▶ _TASK DESCRIPTION_
Each entry below should be given again exactly; the pictures stay out.

(Rendered images with source text)
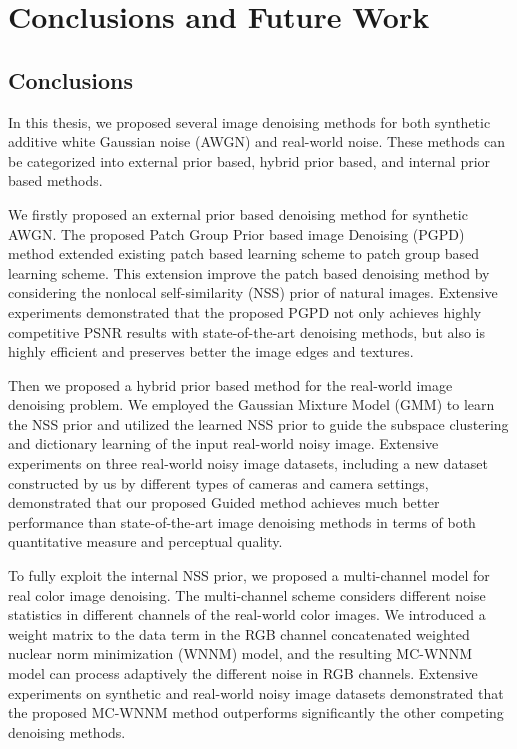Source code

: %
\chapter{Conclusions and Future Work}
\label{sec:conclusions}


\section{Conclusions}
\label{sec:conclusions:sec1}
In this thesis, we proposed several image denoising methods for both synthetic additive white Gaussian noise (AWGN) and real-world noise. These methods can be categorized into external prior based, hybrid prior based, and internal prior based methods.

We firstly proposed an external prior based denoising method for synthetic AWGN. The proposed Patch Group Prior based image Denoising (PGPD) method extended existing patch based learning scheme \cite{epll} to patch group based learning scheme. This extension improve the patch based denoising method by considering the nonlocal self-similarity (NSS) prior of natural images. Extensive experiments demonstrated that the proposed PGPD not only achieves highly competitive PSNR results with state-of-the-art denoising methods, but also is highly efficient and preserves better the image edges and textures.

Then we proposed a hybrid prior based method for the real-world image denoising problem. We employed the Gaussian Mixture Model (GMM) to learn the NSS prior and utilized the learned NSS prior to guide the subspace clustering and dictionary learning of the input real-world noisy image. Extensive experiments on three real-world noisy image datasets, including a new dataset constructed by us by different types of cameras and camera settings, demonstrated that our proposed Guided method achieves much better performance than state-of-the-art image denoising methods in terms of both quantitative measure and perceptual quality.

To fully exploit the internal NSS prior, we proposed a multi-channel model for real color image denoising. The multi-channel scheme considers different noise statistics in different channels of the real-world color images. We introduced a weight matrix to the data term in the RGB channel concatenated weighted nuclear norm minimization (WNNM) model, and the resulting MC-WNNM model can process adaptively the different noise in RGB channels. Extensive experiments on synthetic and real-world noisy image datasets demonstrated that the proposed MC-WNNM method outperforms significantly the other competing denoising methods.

▶ _SOLUTION TO THE EXERCISE_
Source code

: %
\chapter{Conclusions and Future Work}
\label{sec:conclusions}


\section{Conclusions}
\label{sec:conclusions:sec1}
In this thesis, we proposed several image denoising methods for both synthetic additive white Gaussian noise (AWGN) and real-world noise. These methods can be categorized into external prior based, hybrid prior based, and internal prior based methods.

We firstly proposed an external prior based denoising method for synthetic AWGN. The proposed Patch Group Prior based image Denoising (PGPD) method extended existing patch based learning scheme \cite{epll} to patch group based learning scheme. This extension improve the patch based denoising method by considering the nonlocal self-similarity (NSS) prior of natural images. Extensive experiments demonstrated that the proposed PGPD not only achieves highly competitive PSNR results with state-of-the-art denoising methods, but also is highly efficient and preserves better the image edges and textures.

Then we proposed a hybrid prior based method for the real-world image denoising problem. We employed the Gaussian Mixture Model (GMM) to learn the NSS prior and utilized the learned NSS prior to guide the subspace clustering and dictionary learning of the input real-world noisy image. Extensive experiments on three real-world noisy image datasets, including a new dataset constructed by us by different types of cameras and camera settings, demonstrated that our proposed Guided method achieves much better performance than state-of-the-art image denoising methods in terms of both quantitative measure and perceptual quality.

To fully exploit the internal NSS prior, we proposed a multi-channel model for real color image denoising. The multi-channel scheme considers different noise statistics in different channels of the real-world color images. We introduced a weight matrix to the data term in the RGB channel concatenated weighted nuclear norm minimization (WNNM) model, and the resulting MC-WNNM model can process adaptively the different noise in RGB channels. Extensive experiments on synthetic and real-world noisy image datasets demonstrated that the proposed MC-WNNM method outperforms significantly the other competing denoising methods.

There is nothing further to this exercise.